その事を無視して、和樹はいやに高度になってきた直行の課題をこなしていく。和樹は問題を一瞥しただけでよどみなく解答欄を埋めていく。そのいっそ鮮やかとも言える手並みに茜は思わず感嘆の声を漏らした。そのことに和樹はほんの少し得意な気持ちになり、その手の速度をさらに上げていく。歓声が上がった、それに和樹は図書館では静かにと茜に注意する。
注意された茜は口を右手で押さえ、罰が悪そうに辺りを見回し席に再び座る。調子にのった和樹にもその責任の一端がある、課題から目を離し周辺を見渡す。奇跡的にも辺りには誰もいなかった。そのことに和樹は胸を撫で下ろし、再び課題に集中する。
「あんた、本当は頭よかったんだ」
そんなどこか抑えた声が視聴覚ブースの一角に響く。和樹はその勘違いした言に違うとだけ返し、課題を解く手を止めない。沈黙が場を支配した。茜には自分には全く分からない問題を解く和樹のことを邪魔したくは無いとの思いがあったし、和樹は課題を解くのに精一杯で会話する余裕が無かった。故に沈黙が降りるのは必然だった。
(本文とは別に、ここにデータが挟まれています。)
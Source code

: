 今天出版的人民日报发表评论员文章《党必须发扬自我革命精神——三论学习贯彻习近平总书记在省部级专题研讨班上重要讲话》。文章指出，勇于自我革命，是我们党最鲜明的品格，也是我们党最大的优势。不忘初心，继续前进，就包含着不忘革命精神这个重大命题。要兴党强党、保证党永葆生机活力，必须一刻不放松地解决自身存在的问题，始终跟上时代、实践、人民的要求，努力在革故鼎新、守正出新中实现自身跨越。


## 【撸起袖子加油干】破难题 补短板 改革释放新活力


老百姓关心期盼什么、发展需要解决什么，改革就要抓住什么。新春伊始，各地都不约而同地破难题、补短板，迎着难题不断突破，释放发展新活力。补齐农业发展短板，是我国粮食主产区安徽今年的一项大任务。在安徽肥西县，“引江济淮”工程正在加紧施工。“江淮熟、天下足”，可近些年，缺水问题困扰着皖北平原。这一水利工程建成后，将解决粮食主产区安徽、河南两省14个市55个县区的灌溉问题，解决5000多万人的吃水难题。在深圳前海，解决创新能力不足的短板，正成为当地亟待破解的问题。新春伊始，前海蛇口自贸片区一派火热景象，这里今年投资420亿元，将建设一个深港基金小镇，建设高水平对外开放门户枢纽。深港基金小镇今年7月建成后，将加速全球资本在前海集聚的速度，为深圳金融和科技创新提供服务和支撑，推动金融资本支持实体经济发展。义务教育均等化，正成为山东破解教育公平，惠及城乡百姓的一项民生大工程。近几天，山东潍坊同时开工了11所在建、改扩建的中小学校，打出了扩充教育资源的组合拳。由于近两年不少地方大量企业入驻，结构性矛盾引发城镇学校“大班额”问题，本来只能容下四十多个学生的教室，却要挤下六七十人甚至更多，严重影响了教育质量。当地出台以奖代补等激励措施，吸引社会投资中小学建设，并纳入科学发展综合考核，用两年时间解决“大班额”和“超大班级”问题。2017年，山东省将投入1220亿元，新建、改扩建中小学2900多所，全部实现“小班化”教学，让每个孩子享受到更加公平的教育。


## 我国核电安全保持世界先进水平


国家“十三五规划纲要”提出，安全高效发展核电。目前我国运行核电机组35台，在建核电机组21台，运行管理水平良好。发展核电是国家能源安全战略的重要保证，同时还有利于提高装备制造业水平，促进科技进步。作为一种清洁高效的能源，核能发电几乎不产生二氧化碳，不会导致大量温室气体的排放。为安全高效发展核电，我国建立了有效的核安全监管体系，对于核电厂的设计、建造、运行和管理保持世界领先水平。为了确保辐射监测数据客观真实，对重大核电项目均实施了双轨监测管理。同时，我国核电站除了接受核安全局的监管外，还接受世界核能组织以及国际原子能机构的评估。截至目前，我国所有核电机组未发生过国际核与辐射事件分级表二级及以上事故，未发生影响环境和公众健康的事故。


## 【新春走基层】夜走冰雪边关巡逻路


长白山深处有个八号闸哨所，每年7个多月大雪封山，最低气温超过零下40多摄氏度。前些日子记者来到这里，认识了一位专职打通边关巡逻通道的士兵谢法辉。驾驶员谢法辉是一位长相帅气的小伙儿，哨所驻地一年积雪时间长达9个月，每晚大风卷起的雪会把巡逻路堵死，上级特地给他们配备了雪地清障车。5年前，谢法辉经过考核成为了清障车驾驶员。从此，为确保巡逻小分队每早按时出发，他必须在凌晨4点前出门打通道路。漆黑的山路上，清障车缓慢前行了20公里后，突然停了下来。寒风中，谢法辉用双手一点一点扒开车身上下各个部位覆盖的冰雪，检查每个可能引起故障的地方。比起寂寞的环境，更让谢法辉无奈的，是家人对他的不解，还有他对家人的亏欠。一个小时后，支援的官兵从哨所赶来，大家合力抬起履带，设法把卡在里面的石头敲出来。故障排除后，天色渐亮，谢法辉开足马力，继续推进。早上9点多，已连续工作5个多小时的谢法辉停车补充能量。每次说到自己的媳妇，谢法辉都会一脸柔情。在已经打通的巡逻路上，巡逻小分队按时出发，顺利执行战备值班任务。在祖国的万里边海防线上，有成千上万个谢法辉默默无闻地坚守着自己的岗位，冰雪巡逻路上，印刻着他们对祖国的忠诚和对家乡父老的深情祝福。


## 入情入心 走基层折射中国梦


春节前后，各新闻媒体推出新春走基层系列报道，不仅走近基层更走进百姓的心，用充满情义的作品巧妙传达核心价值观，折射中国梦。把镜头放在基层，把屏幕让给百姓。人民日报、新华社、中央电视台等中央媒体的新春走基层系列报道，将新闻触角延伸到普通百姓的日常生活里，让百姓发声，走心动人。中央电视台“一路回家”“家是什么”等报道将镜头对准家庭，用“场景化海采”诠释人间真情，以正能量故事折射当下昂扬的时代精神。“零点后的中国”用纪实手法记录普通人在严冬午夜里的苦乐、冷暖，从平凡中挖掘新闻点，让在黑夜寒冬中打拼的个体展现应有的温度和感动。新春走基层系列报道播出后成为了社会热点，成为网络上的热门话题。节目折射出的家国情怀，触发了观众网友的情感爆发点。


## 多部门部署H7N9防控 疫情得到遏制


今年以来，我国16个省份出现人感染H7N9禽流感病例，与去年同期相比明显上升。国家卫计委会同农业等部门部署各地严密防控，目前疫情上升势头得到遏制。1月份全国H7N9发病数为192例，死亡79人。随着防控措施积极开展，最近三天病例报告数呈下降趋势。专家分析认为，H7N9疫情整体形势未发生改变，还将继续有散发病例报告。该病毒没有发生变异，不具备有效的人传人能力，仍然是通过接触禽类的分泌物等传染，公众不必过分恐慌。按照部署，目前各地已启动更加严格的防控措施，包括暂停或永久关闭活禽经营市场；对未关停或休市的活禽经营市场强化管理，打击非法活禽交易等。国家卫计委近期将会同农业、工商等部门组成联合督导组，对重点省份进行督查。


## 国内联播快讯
男女二人しかいない図書館の一角、間違いが起こってもおかしくない場面だ。しかしてそんな間違いは起こらない。一方は一心不乱に課題を解いていたのだし、もう一方は補習の時間が目前に迫っていたからだ。
「私、補習の時間だから行くね」
そう言って茜は席を立つ。その行動に和樹はああとだけ言って了承の意思を伝える。和樹一人になり、何しに来たのだろうと考える。答えは出なかった。そのことに人が人の考えを全て理解できることなど決して無いのだと当たり前の解に達し、それでもいいかと考えなおす。誰もが他人の考え全てを理解できる世界など和樹には恐怖でしかなかったからだ。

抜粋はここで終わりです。